Belgia mengalahkan Kroasia dalam pertandingan persahabatan.
Pertandingan persahabatan antara Belgia dan Kroasia di stadion HNK Rijeka, sebagai persiapan Piala Dunia 2026, berakhir dengan kemenangan 2-0 untuk tim asuhan Rudi Garcia. Meskipun runner-up Piala Dunia 2018 itu bermain lebih terorganisir, "Setan Merah" menang melalui permainan pragmatis dan kecemerlangan individu di saat-saat tepat.
Performa superior dan indeks xG.
Salah satu faktor kunci yang berkontribusi pada kemenangan Belgia adalah kemampuan mereka untuk memaksimalkan peluang. Data statistik menunjukkan bahwa expected goals (xG) Belgia adalah 0,91 , sedangkan Kroasia hanya 0,51 .

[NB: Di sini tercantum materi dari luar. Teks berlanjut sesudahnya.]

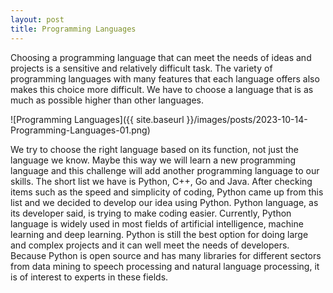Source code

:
 ```yaml
---
layout: post
title: Programming Languages
---
```


Choosing a programming language that can meet the needs of ideas and projects is a sensitive and relatively difficult task. The variety of programming languages with many features that each language offers also makes this choice more difficult. We have to choose a language that is as much as possible higher than other languages.

![Programming Languages]({{ site.baseurl }}/images/posts/2023-10-14-Programming-Languages-01.png)

We try to choose the right language based on its function, not just the language we know. Maybe this way we will learn a new programming language and this challenge will add another programming language to our skills. The short list we have is Python, C++, Go and Java. After checking items such as the speed and simplicity of coding, Python came up from this list and we decided to develop our idea using Python. Python language, as its developer said, is trying to make coding easier. Currently, Python language is widely used in most fields of artificial intelligence, machine learning and deep learning. Python is still the best option for doing large and complex projects and it can well meet the needs of developers. Because Python is open source and has many libraries for different sectors from data mining to speech processing and natural language processing, it is of interest to experts in these fields. 
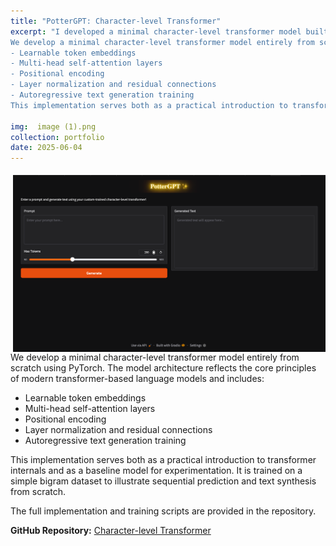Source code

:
 ```yaml
---
title: "PotterGPT: Character-level Transformer"
excerpt: "I developed a minimal character-level transformer model built from scratch in PyTorch. The model demonstrates core components of GPT-style architectures including token embedding, self-attention, positional encoding, and autoregressive training. A simple bigram dataset is used to illustrate text generation capabilities.
We develop a minimal character-level transformer model entirely from scratch using PyTorch. The model architecture reflects the core principles of modern transformer-based language models and includes:
- Learnable token embeddings
- Multi-head self-attention layers
- Positional encoding
- Layer normalization and residual connections
- Autoregressive text generation training
This implementation serves both as a practical introduction to transformer internals and as a baseline model for experimentation. It is trained on a simple bigram dataset to illustrate sequential prediction and text synthesis from scratch."

img:  image (1).png
collection: portfolio
date: 2025-06-04
---
```


<img src="/images/image (1).png" width="500" align=right style="margin-left: 10px; margin-top: 5px;">

<span>
We develop a minimal character-level transformer model entirely from scratch using PyTorch. The model architecture reflects the core principles of modern transformer-based language models and includes:

- Learnable token embeddings
- Multi-head self-attention layers
- Positional encoding
- Layer normalization and residual connections
- Autoregressive text generation training

This implementation serves both as a practical introduction to transformer internals and as a baseline model for experimentation. It is trained on a simple bigram dataset to illustrate sequential prediction and text synthesis from scratch.

The full implementation and training scripts are provided in the repository.

<b>GitHub Repository:</b> <a href="https://github.com/JigyanshuPati/Character-level-Transformer" target="_blank">Character-level Transformer</a>
</span>
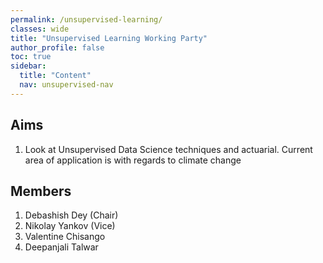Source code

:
 ```yaml
---
permalink: /unsupervised-learning/
classes: wide
title: "Unsupervised Learning Working Party"
author_profile: false
toc: true
sidebar:
  title: "Content"
  nav: unsupervised-nav
---
```


## Aims
1. Look at Unsupervised Data Science techniques and actuarial.  Current area of application is with regards to climate change

## Members

1.  Debashish Dey (Chair) 
2.  Nikolay Yankov (Vice)
3.  Valentine Chisango
4.  Deepanjali Talwar
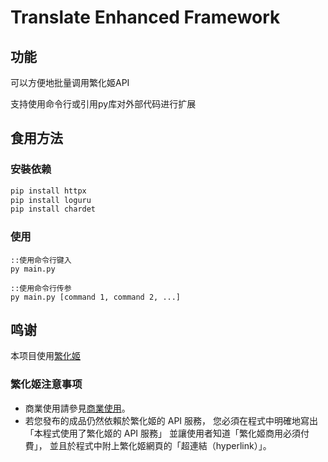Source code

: # Translate Enhanced Framework

## 功能

可以方便地批量调用繁化姬API

支持使用命令行或引用py库对外部代码进行扩展

## 食用方法

### 安裝依赖

```bash
pip install httpx
pip install loguru
pip install chardet
```

### 使用

```
::使用命令行键入
py main.py

::使用命令行传参
py main.py [command 1, command 2, ...]
```

## 鸣谢

本项目使用[繁化姬](https://docs.zhconvert.org/)

### 繁化姬注意事项

* 商業使用請參見[商業使用](https://docs.zhconvert.org/commercial/)。
* 若您發布的成品仍然依賴於繁化姬的 API 服務， 您必須在程式中明確地寫出「本程式使用了繁化姬的 API 服務」 並讓使用者知道「繁化姬商用必須付費」， 並且於程式中附上繁化姬網頁的「超連結（hyperlink）」。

Belgia tidak membutuhkan banyak peluang untuk mencetak gol; namun, setiap kali mereka mendekati gawang, mereka selalu menciptakan ancaman yang jauh lebih besar daripada lawan mereka. Sementara Kroasia mengontrol penguasaan bola tetapi kurang kreatif di sepertiga akhir lapangan, Belgia menunjukkan ketajaman dalam penyelesaian akhir, mengubah beberapa peluang mereka menjadi dua gol yang menentukan pertandingan.
Tokoh-tokoh kunci
Kemenangan Belgia ditandai dengan penampilan luar biasa dari para bintang di ketiga lini. Youri Tielemans pantas dinobatkan sebagai Pemain Terbaik Pertandingan, bukan hanya karena mencetak gol pembuka pada menit ke-38 tetapi juga karena sepenuhnya mendominasi lini tengah dengan kontrol bola dan umpan silangnya yang berbahaya.

Kroasia menghadirkan banyak kesulitan bagi tim Belgia.
Di lini pertahanan, eksperimen menempatkan Amadou Onana sebagai bek tengah terbukti sangat efektif, membantu Belgia menahan serangan lawan.
Secara khusus, peran Thibaut Courtois tidak bisa diabaikan . Penyelamatan spektakulernya terhadap tendangan Luka Modric di akhir babak pertama merupakan titik balik psikologis yang krusial, mencegah Kroasia menyamakan kedudukan dan membantu Belgia mempertahankan kepercayaan diri mereka.
Pada akhirnya, insting membunuh Romelu Lukaku , dengan gol di menit ke-90+6, memastikan kemenangan dan mengakhiri semua harapan tim tuan rumah.
Kemampuan untuk menghukum kesalahan dan sistem pertahanan yang tangguh.
Belgia mengamankan kemenangan dengan memanfaatkan sepenuhnya momen-momen kelengahan lawan. Gol pembuka Tielemans tercipta karena ketidakmampuan pertahanan Kroasia untuk menghalau bola dengan tepat setelah umpan silang Doku. Sementara itu, gol kedua merupakan serangan balik yang sempurna ketika Kroasia terlalu maju ke depan dalam upaya mencari gol peny equalizer.
Sebaliknya, pertahanan Belgia, meskipun berada di bawah tekanan di babak kedua, tetap menjaga kedisiplinannya. Keberuntungan juga berpihak pada "Setan Merah" ketika mistar gawang menyelamatkan mereka dari sundulan Budimir. Namun, ketangguhan dalam pertahanan mereka dan kemampuan mereka untuk beralih antara menyerang dan bertahan adalah perbedaan terbesar antara kedua tim dalam pertandingan ini.